The food came. Carly and Tucker ate, stuffed the wrappers back into the sacks, and finished their milk-shakes—chocolate for him and strawberry for her, same as always. In eleven years, nothing had changed—at least at the drive-in.
Norma pulled in beside them and made her presence known by a loud order into the speaker.
“I thought you were eating fish tonight, Norma,” Carly sing-songed across the summer air.
“I’m on patrol. I heard what happened at the OK Corral. Just don’t start trouble, Carly Redford. Back when you were roller-skating and delivering orders here, they almost had to shut the place down. You caused more than a few fender benders.”
“I roll
erblade now,” Carly stated darkly. “I’m fast. I bet I could outrace that ‘squad’ car.”
“We’ll be going now, Norma,” Tucker said. When he had started the motor, he turned to Carly and said quietly, “I do not have a blond girlfriend.”
“You have barrettes and blond hair on that brush by your bed,” Carly countered.
Tucker squinted thoughtfully out into the night. “Those are from little Samantha Royal. She’s six. I fix her hair from time to time. Her father ran out on them a few months ago. I just try to take up the slack now and then, so she’ll know that men aren’t all the same. I tucked her in tonight. That’s where I was. Her dad had called and said he would come see her. He didn’t.”

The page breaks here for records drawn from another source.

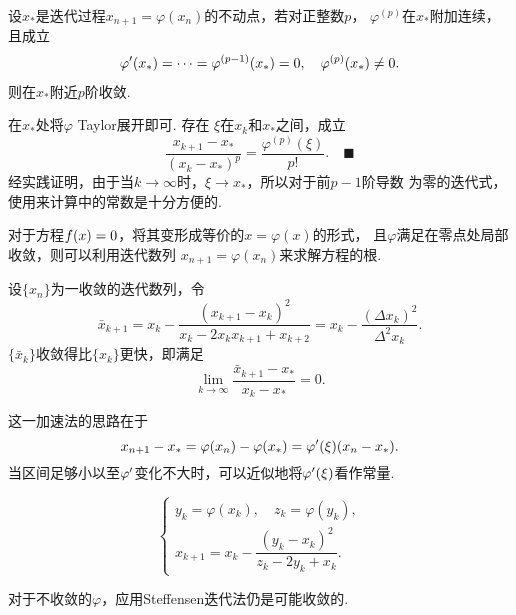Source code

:   \begin{thm}[$p$阶收敛条件]
    \label{thm: p阶收敛条件}
    设$x_*$是迭代过程$x_{n+1}=\varphi(x_n)$的不动点，若对正整数$p$，
    $\varphi^{(p)}$在$x_*$附加连续，且成立
    \[\begin{split}
      \varphi^\prime(x_*) = \cdots = \varphi^{(p-1)}(x_*) = 0,\quad
      \varphi^{(p)}(x_*) \ne 0.
    \end{split}\]
    则在$x_*$附近$p$阶收敛.
  \end{thm}
  \proof
    在$x_*$处将$\varphi$ Taylor展开即可. 存在
    $\xi$在$x_k$和$x_*$之间，成立
    \begin{equation}
      \label{equ: 导数为零情况余项}
      \frac{x_{k+1}-x_*}{(x_k-x_*)^p} = \frac{\varphi^{(p)}(\xi)}{p!}.
      \quad\blacksquare
    \end{equation}
  \remark
    经实践证明，由于当$k\to\infty$时，$\xi\to x_*$，所以对于前$p-1$阶导数
    为零的迭代式，使用来计算中的常数是十分方便的.


  \begin{alg}[不动点法]
    对于方程$\mathnormal{f}(x) = 0$，将其变形成等价的$x=\varphi(x)$的形式，
    且$\varphi$满足在零点处局部收敛，则可以利用迭代数列
    $x_{n+1} = \varphi(x_n)$来求解方程的根.
  \end{alg}

  \begin{alg}
    设$\{x_n\}$为一收敛的迭代数列，令
    \[
      \bar{x}_{k+1} = x_k - \frac{(x_{k+1}-x_k)^2}{x_k-2x_kx_{k+1}+x_{k+2}}
      = x_k - \frac{(\Delta x_k)^2}{\Delta^2x_k}.
    \]
    $\{\bar{x}_k\}$收敛得比$\{x_k\}$更快，即满足
    \[
      \lim_{k\to\infty}\frac{\bar{x}_{k+1}-x_*}{x_k-x_*} = 0.
    \]
  \end{alg}
  \remark
    这一加速法的思路在于
    \[
      x_{n+1}-x_* = \varphi(x_n) - \varphi(x_*) = \varphi^\prime(\xi)(x_n-x_*).
    \]
    当区间足够小以至$\varphi^\prime$变化不大时，可以近似地将$\varphi^\prime(\xi)$看作常量.

  \begin{alg}[Steffensen迭代法]
    \[\begin{cases}
      y_k = \varphi(x_k),\quad z_k = \varphi(y_k), \\
      x_{k+1} = x_k - \dfrac{(y_k-x_k)^2}{z_k-2y_k+x_k}.
    \end{cases}\]
  \end{alg}
  \remark
    对于不收敛的$\varphi$，应用Steffensen迭代法仍是可能收敛的.

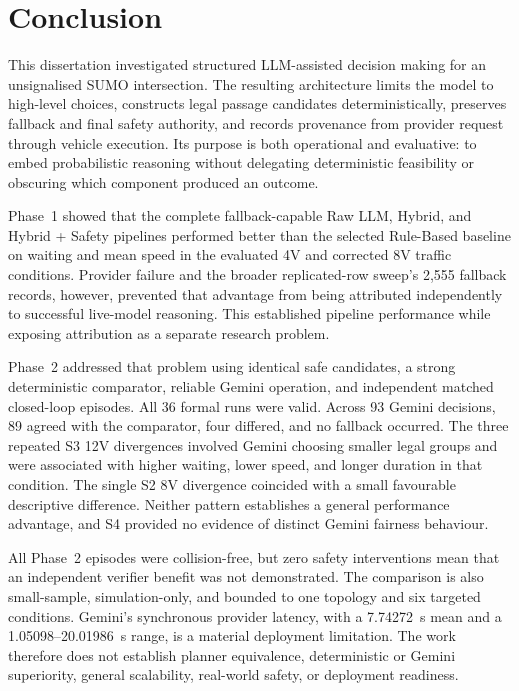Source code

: \documentclass[letterpaper,10pt,conference]{ieeeconf}
\begin{document}
\section{Conclusion}



This dissertation investigated structured LLM-assisted decision making for an unsignalised SUMO intersection. The resulting architecture limits the model to high-level choices, constructs legal passage candidates deterministically, preserves fallback and final safety authority, and records provenance from provider request through vehicle execution. Its purpose is both operational and evaluative: to embed probabilistic reasoning without delegating deterministic feasibility or obscuring which component produced an outcome.



Phase~1 showed that the complete fallback-capable Raw LLM, Hybrid, and Hybrid + Safety pipelines performed better than the selected Rule-Based baseline on waiting and mean speed in the evaluated 4V and corrected 8V traffic conditions. Provider failure and the broader replicated-row sweep's 2,555 fallback records, however, prevented that advantage from being attributed independently to successful live-model reasoning. This established pipeline performance while exposing attribution as a separate research problem.



Phase~2 addressed that problem using identical safe candidates, a strong deterministic comparator, reliable Gemini operation, and independent matched closed-loop episodes. All 36 formal runs were valid. Across 93 Gemini decisions, 89 agreed with the comparator, four differed, and no fallback occurred. The three repeated S3 12V divergences involved Gemini choosing smaller legal groups and were associated with higher waiting, lower speed, and longer duration in that condition. The single S2 8V divergence coincided with a small favourable descriptive difference. Neither pattern establishes a general performance advantage, and S4 provided no evidence of distinct Gemini fairness behaviour.



All Phase~2 episodes were collision-free, but zero safety interventions mean that an independent verifier benefit was not demonstrated. The comparison is also small-sample, simulation-only, and bounded to one topology and six targeted conditions. Gemini's synchronous provider latency, with a 7.74272~s mean and a 1.05098--20.01986~s range, is a material deployment limitation. The work therefore does not establish planner equivalence, deterministic or Gemini superiority, general scalability, real-world safety, or deployment readiness.
\end{document}

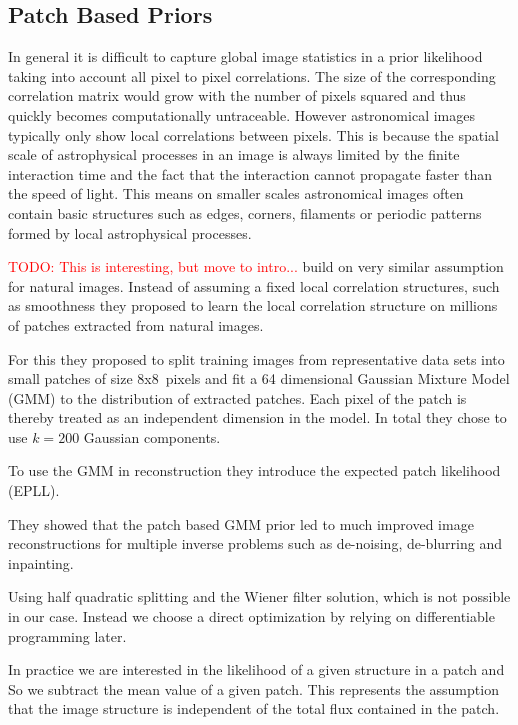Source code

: \documentclass[twocolumn]{aastex631}
\newcommand{\todo}[1]{\textcolor{red}{TODO: #1}\PackageWarning{TODO:}{#1!}}
\begin{document}
    \subsection{Patch Based Priors}
    In general it is difficult to capture global image statistics in a prior likelihood
    taking into account all pixel to pixel correlations. The size of the corresponding
    correlation matrix would grow with the number of pixels squared and thus quickly
    becomes computationally untraceable. However astronomical images typically only
    show local correlations between pixels. This is because the spatial
    scale of astrophysical processes in an image is always limited by the finite
    interaction time and the fact that the interaction cannot propagate
    faster than the speed of light. This means on smaller scales astronomical
    images often contain basic structures such as edges, corners, filaments or
    periodic patterns formed by local astrophysical processes.

    \todo{This is interesting, but move to intro...}
    \cite{Zoran2011} build on very similar assumption for natural images.
    Instead of assuming a fixed local correlation structures, such as smoothness
    they proposed to learn the local correlation structure on millions of patches
    extracted from natural images. 
    
    For this they proposed to split training images from representative
    data sets into small patches of size 8x8~pixels and fit a 64 dimensional
    Gaussian Mixture Model (GMM) to the distribution of extracted patches. Each pixel of the patch 
    is thereby treated as an independent dimension in the model. In total
    they chose to use $k=200$ Gaussian components.
    
    To use the GMM in reconstruction they introduce the expected patch likelihood (EPLL). 
    
    They showed that the patch based GMM prior led to much improved image reconstructions for multiple inverse problems such as de-noising, de-blurring and inpainting.

    Using half quadratic splitting and the Wiener filter solution, which is not possible
    in our case. Instead we choose a direct optimization by relying on differentiable
    programming later. 
    
    In practice we are interested in the likelihood of a given structure in a patch and
    So we subtract the mean value of a given patch. This represents the assumption that
    the image structure is independent of the total flux contained in the patch.
    
\end{document}
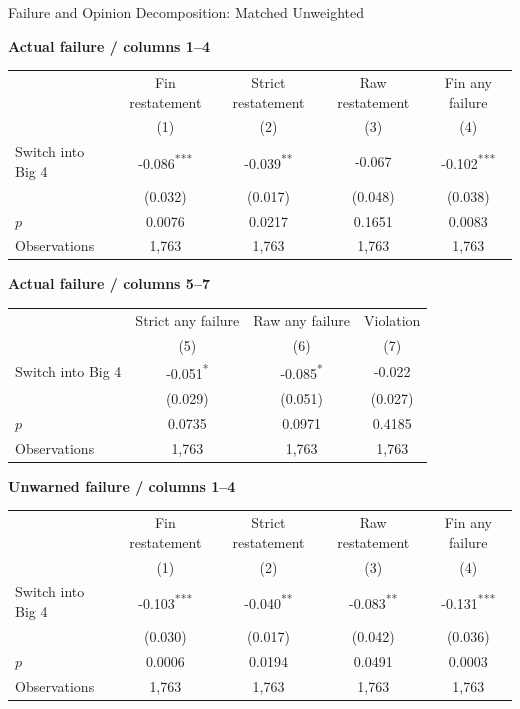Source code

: \documentclass[10pt]{article}
\newcommand{\sym}[1]{\textsuperscript{#1}}
\begin{document}
\fontsize{10}{12}\selectfont
\setlength{\tabcolsep}{3pt}\renewcommand{\arraystretch}{1.15}
\begin{center}\large Failure and Opinion Decomposition: Matched Unweighted\end{center}
\medskip\textbf{Actual failure / columns 1--4}\par\smallskip
\begin{tabular*}{\textwidth}{@{\extracolsep{\fill}}lcccc@{}}
\toprule
 & Fin restatement & Strict restatement & Raw restatement & Fin any failure \\
 & (1) & (2) & (3) & (4) \\
\midrule
Switch into Big 4 & -0.086\sym{***} & -0.039\sym{**} & -0.067 & -0.102\sym{***} \\
 & (0.032) & (0.017) & (0.048) & (0.038) \\
$p$ & 0.0076 & 0.0217 & 0.1651 & 0.0083 \\
Observations & 1,763 & 1,763 & 1,763 & 1,763 \\
\bottomrule\end{tabular*}\par
\medskip\textbf{Actual failure / columns 5--7}\par\smallskip
\begin{tabular*}{\textwidth}{@{\extracolsep{\fill}}lccc@{}}
\toprule
 & Strict any failure & Raw any failure & Violation \\
 & (5) & (6) & (7) \\
\midrule
Switch into Big 4 & -0.051\sym{*} & -0.085\sym{*} & -0.022 \\
 & (0.029) & (0.051) & (0.027) \\
$p$ & 0.0735 & 0.0971 & 0.4185 \\
Observations & 1,763 & 1,763 & 1,763 \\
\bottomrule\end{tabular*}\par
\medskip\textbf{Unwarned failure / columns 1--4}\par\smallskip
\begin{tabular*}{\textwidth}{@{\extracolsep{\fill}}lcccc@{}}
\toprule
 & Fin restatement & Strict restatement & Raw restatement & Fin any failure \\
 & (1) & (2) & (3) & (4) \\
\midrule
Switch into Big 4 & -0.103\sym{***} & -0.040\sym{**} & -0.083\sym{**} & -0.131\sym{***} \\
 & (0.030) & (0.017) & (0.042) & (0.036) \\
$p$ & 0.0006 & 0.0194 & 0.0491 & 0.0003 \\
Observations & 1,763 & 1,763 & 1,763 & 1,763 \\
\bottomrule\end{tabular*}\par
\end{document}
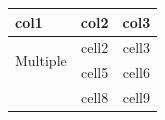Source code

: \documentclass[10pt,a4paper]{article}
\begin{document}
\begin{tabular}{|l|c|c|}
    \hline
    \hspace{10pt}col1 & col2 & col3 \\
    \hline
    \multirow{2}{*}{Multiple } & cell2 & cell3 \\
    \multirow{2}{*}{row}& cell5 & cell6 \\
    & cell8 & cell9 \\
    \hline
\end{tabular}
\end{document}
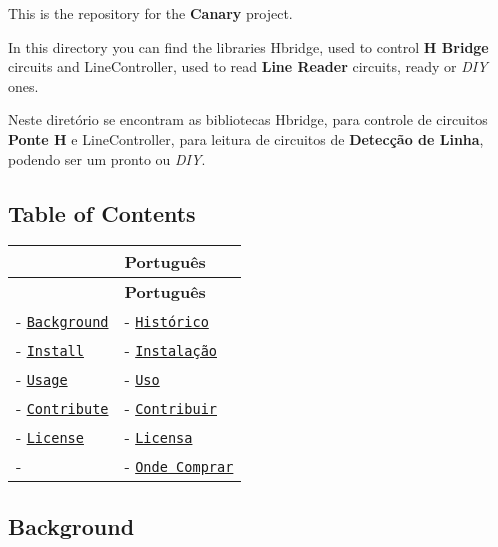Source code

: \href{https://github.com/RichardLitt/standard-readme}{\tt } \href{https://travis-ci.org/dpoltronieri/Canary}{\tt } \href{https://codeclimate.com/github/dpoltronieri/Canary}{\tt } \href{https://codeclimate.com/github/dpoltronieri/Canary/coverage}{\tt } \href{https://codeclimate.com/github/dpoltronieri/Canary}{\tt }

This is the repository for the {\bfseries Canary} project.

In this directory you can find the libraries {\ttfamily Hbridge}, used to control {\bfseries H Bridge} circuits and {\ttfamily Line\+Controller}, used to read {\bfseries Line Reader} circuits, ready or {\itshape D\+IY} ones.

Neste diretório se encontram as bibliotecas {\ttfamily Hbridge}, para controle de circuitos {\bfseries Ponte H} e {\ttfamily Line\+Controller}, para leitura de circuitos de {\bfseries Detecção de Linha}, podendo ser um pronto ou {\itshape D\+IY}.

\subsection*{Table of Contents}

\tabulinesep=1mm
\begin{longtabu} spread 0pt [c]{*2{|X[-1]}|}
\hline
{}&{\bf Português  }\\
\endfirsthead
\hline
\endfoot
\hline
{}&{\bf Português  }\\
\endhead
-\/ \href{#background}{\tt Background} &-\/ \href{#Histórico}{\tt Histórico} \\
-\/ \href{#install}{\tt Install} &-\/ \href{#Instalação}{\tt Instalação} \\
-\/ \href{#usage}{\tt Usage} &-\/ \href{#Uso}{\tt Uso} \\
-\/ \href{#contribute}{\tt Contribute} &-\/ \href{#Contribuir}{\tt Contribuir} \\
-\/ \href{#license}{\tt License} &-\/ \href{#Licensa}{\tt Licensa} \\
-\/ &-\/ \href{http://ohmi.com.br}{\tt Onde Comprar} \\
\end{longtabu}
\subsection*{Background}

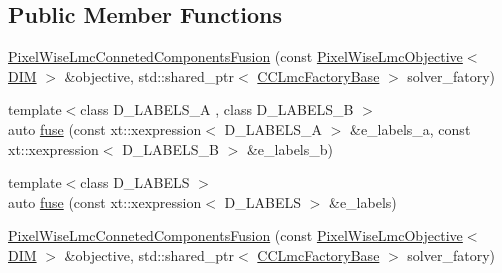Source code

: \subsection*{Public Member Functions}
\begin{DoxyCompactItemize}
\item 
\hyperlink{classnifty_1_1graph_1_1opt_1_1lifted__multicut_1_1PixelWiseLmcConnetedComponentsFusion_3_012_01_4_a92433c7064b9b236e84d5f9de3a3d177}{Pixel\+Wise\+Lmc\+Conneted\+Components\+Fusion} (const \hyperlink{classnifty_1_1graph_1_1opt_1_1lifted__multicut_1_1PixelWiseLmcObjective}{Pixel\+Wise\+Lmc\+Objective}$<$ \hyperlink{classnifty_1_1graph_1_1opt_1_1lifted__multicut_1_1PixelWiseLmcConnetedComponentsFusion_3_012_01_4_aa53357c01823259e7ac1216f1211a531}{D\+IM} $>$ \&objective, std\+::shared\+\_\+ptr$<$ \hyperlink{classnifty_1_1graph_1_1opt_1_1lifted__multicut_1_1PixelWiseLmcConnetedComponentsFusion_3_012_01_4_ab4ad143cd3473408280088a97d5680c5}{C\+C\+Lmc\+Factory\+Base} $>$ solver\+\_\+fatory)
\item 
{\footnotesize template$<$class D\+\_\+\+L\+A\+B\+E\+L\+S\+\_\+A , class D\+\_\+\+L\+A\+B\+E\+L\+S\+\_\+B $>$ }\\auto \hyperlink{classnifty_1_1graph_1_1opt_1_1lifted__multicut_1_1PixelWiseLmcConnetedComponentsFusion_3_012_01_4_a474eb36f28a8e5053b8779f03524a74e}{fuse} (const xt\+::xexpression$<$ D\+\_\+\+L\+A\+B\+E\+L\+S\+\_\+A $>$ \&e\+\_\+labels\+\_\+a, const xt\+::xexpression$<$ D\+\_\+\+L\+A\+B\+E\+L\+S\+\_\+B $>$ \&e\+\_\+labels\+\_\+b)
\item 
{\footnotesize template$<$class D\+\_\+\+L\+A\+B\+E\+LS $>$ }\\auto \hyperlink{classnifty_1_1graph_1_1opt_1_1lifted__multicut_1_1PixelWiseLmcConnetedComponentsFusion_3_012_01_4_af4cb1b970e31478a1a9d608dc0433ba6}{fuse} (const xt\+::xexpression$<$ D\+\_\+\+L\+A\+B\+E\+LS $>$ \&e\+\_\+labels)
\item 
\hyperlink{classnifty_1_1graph_1_1opt_1_1lifted__multicut_1_1PixelWiseLmcConnetedComponentsFusion_3_012_01_4_a92433c7064b9b236e84d5f9de3a3d177}{Pixel\+Wise\+Lmc\+Conneted\+Components\+Fusion} (const \hyperlink{classnifty_1_1graph_1_1opt_1_1lifted__multicut_1_1PixelWiseLmcObjective}{Pixel\+Wise\+Lmc\+Objective}$<$ \hyperlink{classnifty_1_1graph_1_1opt_1_1lifted__multicut_1_1PixelWiseLmcConnetedComponentsFusion_3_012_01_4_aa53357c01823259e7ac1216f1211a531}{D\+IM} $>$ \&objective, std\+::shared\+\_\+ptr$<$ \hyperlink{classnifty_1_1graph_1_1opt_1_1lifted__multicut_1_1PixelWiseLmcConnetedComponentsFusion_3_012_01_4_ab4ad143cd3473408280088a97d5680c5}{C\+C\+Lmc\+Factory\+Base} $>$ solver\+\_\+fatory)

\end{DoxyCompactItemize}
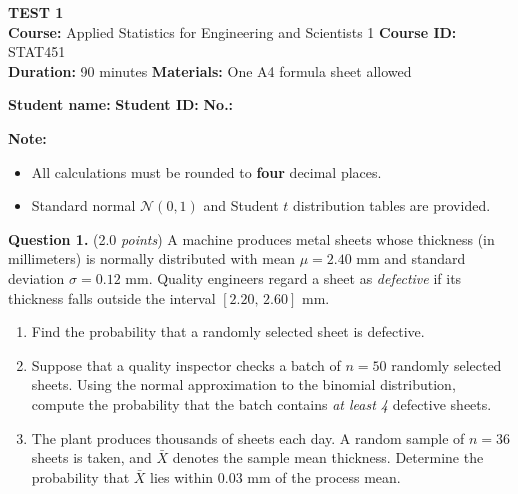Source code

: \documentclass[12pt]{article}
\begin{document}
\begin{center}
\textbf{\large TEST 1}\\[2pt]
\textbf{Course:} Applied Statistics for Engineering and Scientists 1 \quad
\textbf{Course ID:} STAT451\\[2pt]
\textbf{Duration:} 90 minutes \hspace{1.5cm} \textbf{Materials:} One A4 formula sheet allowed
\end{center}

\vspace{-6pt}
\noindent\textbf{Student name:} \dotfill \quad \textbf{Student ID:} \dotfill \quad \textbf{No.:} \dotfill

\vspace{4pt}
\noindent\textbf{Note:}
\begin{itemize}[leftmargin=*,topsep=2pt,itemsep=0pt]
  \item All calculations must be rounded to \textbf{four} decimal places.
  \item Standard normal $\mathcal{N}(0,1)$ and Student $t$ distribution tables are provided.
\end{itemize}

\textbf{Question 1.} (2.0 \emph{points})
A machine produces metal sheets whose thickness (in millimeters) is
normally distributed with mean $\mu = 2.40$ mm and standard deviation
$\sigma = 0.12$ mm. Quality engineers regard a sheet as \emph{defective}
if its thickness falls outside the interval $[2.20,\, 2.60]$ mm.
\begin{enumerate}[label=(\alph*),leftmargin=*]
  \item Find the probability that a randomly selected sheet is defective.
  \item Suppose that a quality inspector checks a batch of $n = 50$
        randomly selected sheets. Using the normal approximation to the
        binomial distribution, compute the probability that the batch
        contains \emph{at least 4} defective sheets.
  \item The plant produces thousands of sheets each day. A random sample
        of $n = 36$ sheets is taken, and $\bar{X}$ denotes the sample
        mean thickness. Determine the probability that $\bar{X}$ lies
        within 0.03 mm of the process mean.
\end{enumerate}
\end{document}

Tucker hadn’t been with a woman after all. Carly tried not to be jubilant, but she was and couldn’t explain that happy, light, giggling feeling. “Fred Royal? The one that you pulled off me when he caught me in that shed?”
He nodded and started the motor. He reversed, gliding the truck out into the night. Norma’s headlights followed them to the city limits, then turned back to Toad Hollow.
He drove into the Jacksons’ ranch and parked near the new little barn. “Tommy and Emma are honeymooning at the Taj Mahal tonight, celebrating back to marital sex after the baby. Cute little thing, but she’s got a good strong grip. I think she’ll be pretty good when she starts playing ball. You were. She’s at her grandparents.”
“A lot happened all in one day. How are your parents?” After a hard day of discoveries and closures, Carly gave herself an A+ for managing small talk with Tucker.
“Fine. They’re in Hawaii, doing the hula. Dad thinks it’s good for his arthritis.”
Carly forced a swallow down her dry throat. She eased back against the passenger door. This was the first time in years that they’d been alone and had a civil conversation. She was terrified that the unexplainable truce would shatter. And she had missed Tucker.